◆ **YOUR ASSIGNMENT**:
Go through the data below and transcribe it exactly. Omit the images.

◆ **SOURCE INFORMATION**:
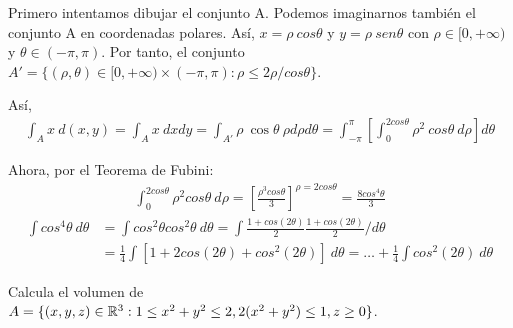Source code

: \begin{sol}
    Primero intentamos dibujar el conjunto A. Podemos imaginarnos también el conjunto A en coordenadas polares. Así, $x = \rho \ cos \theta$ y $y = \rho \ sen \theta $ con $\rho \in [0, +\infty)$ y $\theta \in (-\pi, \pi)$. Por tanto, el conjunto $A' = \{ (\rho, \theta) \in [0, +\infty) \times (-\pi, \pi) : \rho \leq 2 \rho / cos \theta \}$.

    Así, \begin{align*}
        \displaystyle \int_A x \ d(x,y) = \int_A x \ dxdy = \int_{A'} \rho \ \cos \theta \ \rho d\rho d\theta= \int_{-\pi}^{\pi} \left[ \int_0^{2cos \theta}  \rho^2 \ cos \theta \ d\rho\right]d\theta
    \end{align*}

    Ahora, por el Teorema de Fubini:
    \begin{align*}
    \int_0^{2cos\theta} \rho^2 cos \theta \ d\rho = \left[ \frac{\rho^3cos\theta}{3} \right]^{\rho = 2cos \theta} = \frac{8cos^4 \theta}{3}
    \end{align*}
    \begin{align*}
        \label{}
        \int cos^4 \theta \ d\theta &= \int cos^2 \theta cos^2 \theta \ d\theta = \int \frac{1 + cos(2\theta)}{2} \frac{1 + cos (2 \theta)}{2} / d \theta \\
                                    &= \frac{1}{4} \int [1 + 2cos(2\theta) + cos^2(2 \theta)] \ d\theta = \hdots + \frac{1}{4} \int cos^2(2\theta) \ d\theta
    \end{align*}
\end{sol}

\begin{ejer}
    Calcula el volumen de $A = \{ (x,y,z) \in \mathbb{R}^3 : 1 \leq x^2 + y^2 \leq 2, 2(x^2+y^2) \leq 1, z \geq 0 \}$.
\end{ejer}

◆ **SOLVED EXERCISE**:
Source code

: \begin{sol}
    Primero intentamos dibujar el conjunto A. Podemos imaginarnos también el conjunto A en coordenadas polares. Así, $x = \rho \ cos \theta$ y $y = \rho \ sen \theta $ con $\rho \in [0, +\infty)$ y $\theta \in (-\pi, \pi)$. Por tanto, el conjunto $A' = \{ (\rho, \theta) \in [0, +\infty) \times (-\pi, \pi) : \rho \leq 2 \rho / cos \theta \}$.

    Así, \begin{align*}
        \displaystyle \int_A x \ d(x,y) = \int_A x \ dxdy = \int_{A'} \rho \ \cos \theta \ \rho d\rho d\theta= \int_{-\pi}^{\pi} \left[ \int_0^{2cos \theta}  \rho^2 \ cos \theta \ d\rho\right]d\theta
    \end{align*}

    Ahora, por el Teorema de Fubini:
    \begin{align*}
    \int_0^{2cos\theta} \rho^2 cos \theta \ d\rho = \left[ \frac{\rho^3cos\theta}{3} \right]^{\rho = 2cos \theta} = \frac{8cos^4 \theta}{3}
    \end{align*}
    \begin{align*}
        \label{}
        \int cos^4 \theta \ d\theta &= \int cos^2 \theta cos^2 \theta \ d\theta = \int \frac{1 + cos(2\theta)}{2} \frac{1 + cos (2 \theta)}{2} / d \theta \\
                                    &= \frac{1}{4} \int [1 + 2cos(2\theta) + cos^2(2 \theta)] \ d\theta = \hdots + \frac{1}{4} \int cos^2(2\theta) \ d\theta
    \end{align*}
\end{sol}

\begin{ejer}
    Calcula el volumen de $A = \{ (x,y,z) \in \mathbb{R}^3 : 1 \leq x^2 + y^2 \leq 2, 2(x^2+y^2) \leq 1, z \geq 0 \}$.
\end{ejer}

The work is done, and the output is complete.